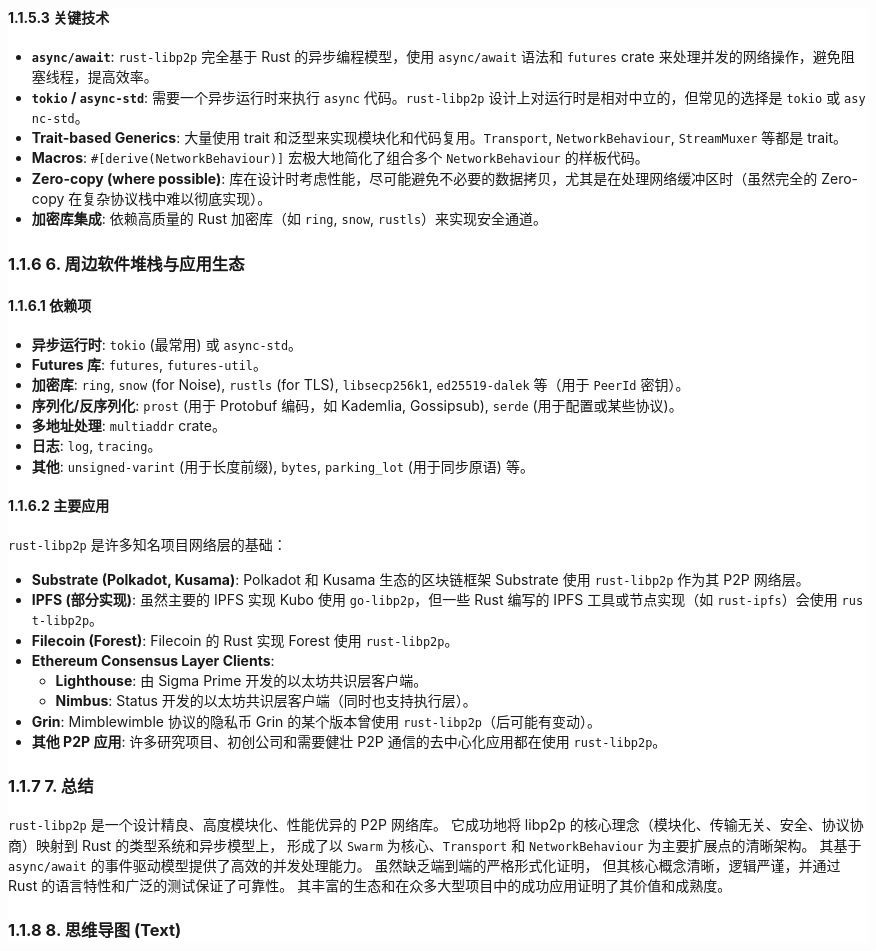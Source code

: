 #### 1.1.5.3 关键技术

- **`async/await`**: `rust-libp2p` 完全基于 Rust 的异步编程模型，使用 `async/await` 语法和 `futures` crate 来处理并发的网络操作，避免阻塞线程，提高效率。
- **`tokio` / `async-std`**: 需要一个异步运行时来执行 `async` 代码。`rust-libp2p` 设计上对运行时是相对中立的，但常见的选择是 `tokio` 或 `async-std`。
- **Trait-based Generics**: 大量使用 trait 和泛型来实现模块化和代码复用。`Transport`, `NetworkBehaviour`, `StreamMuxer` 等都是 trait。
- **Macros**: `#[derive(NetworkBehaviour)]` 宏极大地简化了组合多个 `NetworkBehaviour` 的样板代码。
- **Zero-copy (where possible)**: 库在设计时考虑性能，尽可能避免不必要的数据拷贝，尤其是在处理网络缓冲区时（虽然完全的 Zero-copy 在复杂协议栈中难以彻底实现）。
- **加密库集成**: 依赖高质量的 Rust 加密库（如 `ring`, `snow`, `rustls`）来实现安全通道。

### 1.1.6 6. 周边软件堆栈与应用生态

#### 1.1.6.1 依赖项

- **异步运行时**: `tokio` (最常用) 或 `async-std`。
- **Futures 库**: `futures`, `futures-util`。
- **加密库**: `ring`, `snow` (for Noise), `rustls` (for TLS), `libsecp256k1`, `ed25519-dalek` 等（用于 `PeerId` 密钥）。
- **序列化/反序列化**: `prost` (用于 Protobuf 编码，如 Kademlia, Gossipsub), `serde` (用于配置或某些协议)。
- **多地址处理**: `multiaddr` crate。
- **日志**: `log`, `tracing`。
- **其他**: `unsigned-varint` (用于长度前缀), `bytes`, `parking_lot` (用于同步原语) 等。

#### 1.1.6.2 主要应用

`rust-libp2p` 是许多知名项目网络层的基础：

- **Substrate (Polkadot, Kusama)**: Polkadot 和 Kusama 生态的区块链框架 Substrate 使用 `rust-libp2p` 作为其 P2P 网络层。
- **IPFS (部分实现)**: 虽然主要的 IPFS 实现 Kubo 使用 `go-libp2p`，但一些 Rust 编写的 IPFS 工具或节点实现（如 `rust-ipfs`）会使用 `rust-libp2p`。
- **Filecoin (Forest)**: Filecoin 的 Rust 实现 Forest 使用 `rust-libp2p`。
- **Ethereum Consensus Layer Clients**:
  - **Lighthouse**: 由 Sigma Prime 开发的以太坊共识层客户端。
  - **Nimbus**: Status 开发的以太坊共识层客户端（同时也支持执行层）。
- **Grin**: Mimblewimble 协议的隐私币 Grin 的某个版本曾使用 `rust-libp2p`（后可能有变动）。
- **其他 P2P 应用**: 许多研究项目、初创公司和需要健壮 P2P 通信的去中心化应用都在使用 `rust-libp2p`。

### 1.1.7 7. 总结

`rust-libp2p` 是一个设计精良、高度模块化、性能优异的 P2P 网络库。
它成功地将 libp2p 的核心理念（模块化、传输无关、安全、协议协商）映射到 Rust 的类型系统和异步模型上，
形成了以 `Swarm` 为核心、`Transport` 和 `NetworkBehaviour` 为主要扩展点的清晰架构。
其基于 `async/await` 的事件驱动模型提供了高效的并发处理能力。
虽然缺乏端到端的严格形式化证明，
但其核心概念清晰，逻辑严谨，并通过 Rust 的语言特性和广泛的测试保证了可靠性。
其丰富的生态和在众多大型项目中的成功应用证明了其价值和成熟度。

### 1.1.8 8. 思维导图 (Text)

» WHAT THE TASK ASKS: Your job is to return all lines above that hold the word "NetworkBehaviour".

» RESPONSE TO THIS EXERCISE:
- **Trait-based Generics**: 大量使用 trait 和泛型来实现模块化和代码复用。`Transport`, `NetworkBehaviour`, `StreamMuxer` 等都是 trait。
- **Macros**: `#[derive(NetworkBehaviour)]` 宏极大地简化了组合多个 `NetworkBehaviour` 的样板代码。
形成了以 `Swarm` 为核心、`Transport` 和 `NetworkBehaviour` 为主要扩展点的清晰架构。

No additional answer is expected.